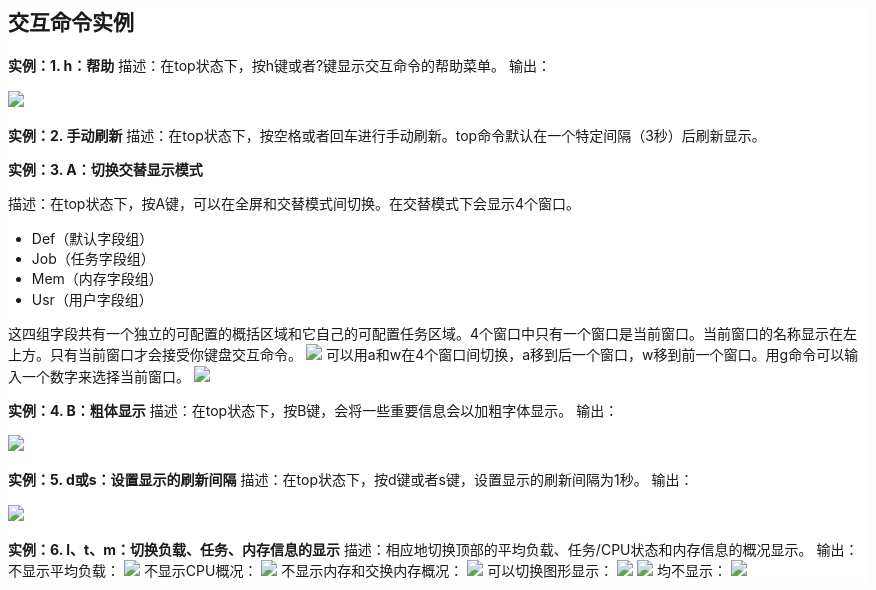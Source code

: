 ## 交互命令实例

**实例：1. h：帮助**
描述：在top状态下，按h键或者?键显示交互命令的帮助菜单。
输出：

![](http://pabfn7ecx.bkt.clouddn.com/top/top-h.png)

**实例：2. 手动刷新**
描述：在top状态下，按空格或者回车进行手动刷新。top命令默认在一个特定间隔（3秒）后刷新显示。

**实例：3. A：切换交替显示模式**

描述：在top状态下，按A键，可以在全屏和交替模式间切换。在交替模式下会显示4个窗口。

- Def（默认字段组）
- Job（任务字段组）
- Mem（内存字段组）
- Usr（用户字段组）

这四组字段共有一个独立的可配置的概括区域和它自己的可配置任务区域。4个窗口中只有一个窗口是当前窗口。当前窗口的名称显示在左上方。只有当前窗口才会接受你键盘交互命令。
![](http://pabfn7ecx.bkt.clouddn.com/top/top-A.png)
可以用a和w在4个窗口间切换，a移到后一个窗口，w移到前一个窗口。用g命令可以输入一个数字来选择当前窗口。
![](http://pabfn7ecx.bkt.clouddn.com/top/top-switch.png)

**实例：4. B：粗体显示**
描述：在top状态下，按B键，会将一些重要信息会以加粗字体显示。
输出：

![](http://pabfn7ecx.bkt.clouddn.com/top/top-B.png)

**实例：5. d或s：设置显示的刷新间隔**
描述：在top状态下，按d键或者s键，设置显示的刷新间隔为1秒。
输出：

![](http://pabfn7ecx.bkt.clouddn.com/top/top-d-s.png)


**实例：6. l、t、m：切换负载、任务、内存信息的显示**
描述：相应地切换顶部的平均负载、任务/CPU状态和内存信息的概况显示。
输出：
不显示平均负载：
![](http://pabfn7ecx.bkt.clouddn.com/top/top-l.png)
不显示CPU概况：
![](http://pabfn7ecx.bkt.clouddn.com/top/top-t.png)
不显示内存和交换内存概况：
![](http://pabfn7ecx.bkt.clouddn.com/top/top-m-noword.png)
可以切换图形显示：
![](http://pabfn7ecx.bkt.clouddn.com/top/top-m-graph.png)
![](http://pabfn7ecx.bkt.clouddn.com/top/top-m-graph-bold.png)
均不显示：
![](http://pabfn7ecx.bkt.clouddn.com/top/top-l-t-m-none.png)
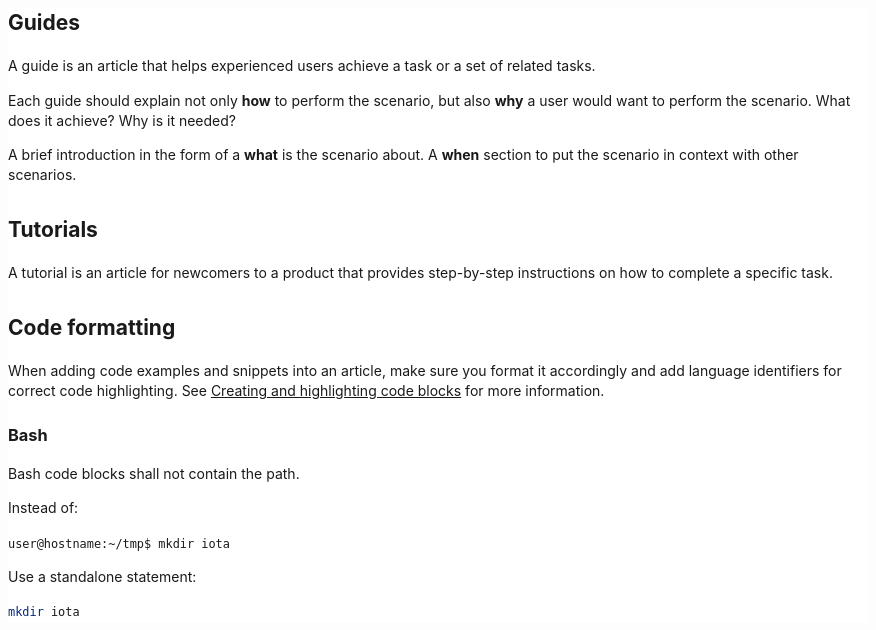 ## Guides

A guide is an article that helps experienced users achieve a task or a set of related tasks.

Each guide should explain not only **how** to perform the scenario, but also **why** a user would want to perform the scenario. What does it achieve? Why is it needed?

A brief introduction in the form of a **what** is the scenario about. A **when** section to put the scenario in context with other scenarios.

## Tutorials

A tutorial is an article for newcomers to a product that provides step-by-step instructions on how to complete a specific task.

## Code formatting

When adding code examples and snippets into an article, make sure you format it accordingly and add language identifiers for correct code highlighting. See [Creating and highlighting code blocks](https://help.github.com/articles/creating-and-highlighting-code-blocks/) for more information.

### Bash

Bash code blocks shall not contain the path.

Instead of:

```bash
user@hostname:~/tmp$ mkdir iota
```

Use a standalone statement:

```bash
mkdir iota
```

◇ ◇ ◇ ◇

--- Activity ---
All of the material above should be reproduced exactly, except the pictures.

--- Reply to the task ---
Source code

: ## 交互命令实例

**实例：1. h：帮助**
描述：在top状态下，按h键或者?键显示交互命令的帮助菜单。
输出：

![](http://pabfn7ecx.bkt.clouddn.com/top/top-h.png)

**实例：2. 手动刷新**
描述：在top状态下，按空格或者回车进行手动刷新。top命令默认在一个特定间隔（3秒）后刷新显示。

**实例：3. A：切换交替显示模式**

描述：在top状态下，按A键，可以在全屏和交替模式间切换。在交替模式下会显示4个窗口。

- Def（默认字段组）
- Job（任务字段组）
- Mem（内存字段组）
- Usr（用户字段组）

这四组字段共有一个独立的可配置的概括区域和它自己的可配置任务区域。4个窗口中只有一个窗口是当前窗口。当前窗口的名称显示在左上方。只有当前窗口才会接受你键盘交互命令。
![](http://pabfn7ecx.bkt.clouddn.com/top/top-A.png)
可以用a和w在4个窗口间切换，a移到后一个窗口，w移到前一个窗口。用g命令可以输入一个数字来选择当前窗口。
![](http://pabfn7ecx.bkt.clouddn.com/top/top-switch.png)

**实例：4. B：粗体显示**
描述：在top状态下，按B键，会将一些重要信息会以加粗字体显示。
输出：

![](http://pabfn7ecx.bkt.clouddn.com/top/top-B.png)

**实例：5. d或s：设置显示的刷新间隔**
描述：在top状态下，按d键或者s键，设置显示的刷新间隔为1秒。
输出：

![](http://pabfn7ecx.bkt.clouddn.com/top/top-d-s.png)


**实例：6. l、t、m：切换负载、任务、内存信息的显示**
描述：相应地切换顶部的平均负载、任务/CPU状态和内存信息的概况显示。
输出：
不显示平均负载：
![](http://pabfn7ecx.bkt.clouddn.com/top/top-l.png)
不显示CPU概况：
![](http://pabfn7ecx.bkt.clouddn.com/top/top-t.png)
不显示内存和交换内存概况：
![](http://pabfn7ecx.bkt.clouddn.com/top/top-m-noword.png)
可以切换图形显示：
![](http://pabfn7ecx.bkt.clouddn.com/top/top-m-graph.png)
![](http://pabfn7ecx.bkt.clouddn.com/top/top-m-graph-bold.png)
均不显示：
![](http://pabfn7ecx.bkt.clouddn.com/top/top-l-t-m-none.png)
 ## Guides

A guide is an article that helps experienced users achieve a task or a set of related tasks.

Each guide should explain not only **how** to perform the scenario, but also **why** a user would want to perform the scenario. What does it achieve? Why is it needed?

A brief introduction in the form of a **what** is the scenario about. A **when** section to put the scenario in context with other scenarios.

## Tutorials

A tutorial is an article for newcomers to a product that provides step-by-step instructions on how to complete a specific task.

## Code formatting

When adding code examples and snippets into an article, make sure you format it accordingly and add language identifiers for correct code highlighting. See [Creating and highlighting code blocks](https://help.github.com/articles/creating-and-highlighting-code-blocks/) for more information.

### Bash

Bash code blocks shall not contain the path.

Instead of:

```bash
user@hostname:~/tmp$ mkdir iota
```

Use a standalone statement:

```bash
mkdir iota
```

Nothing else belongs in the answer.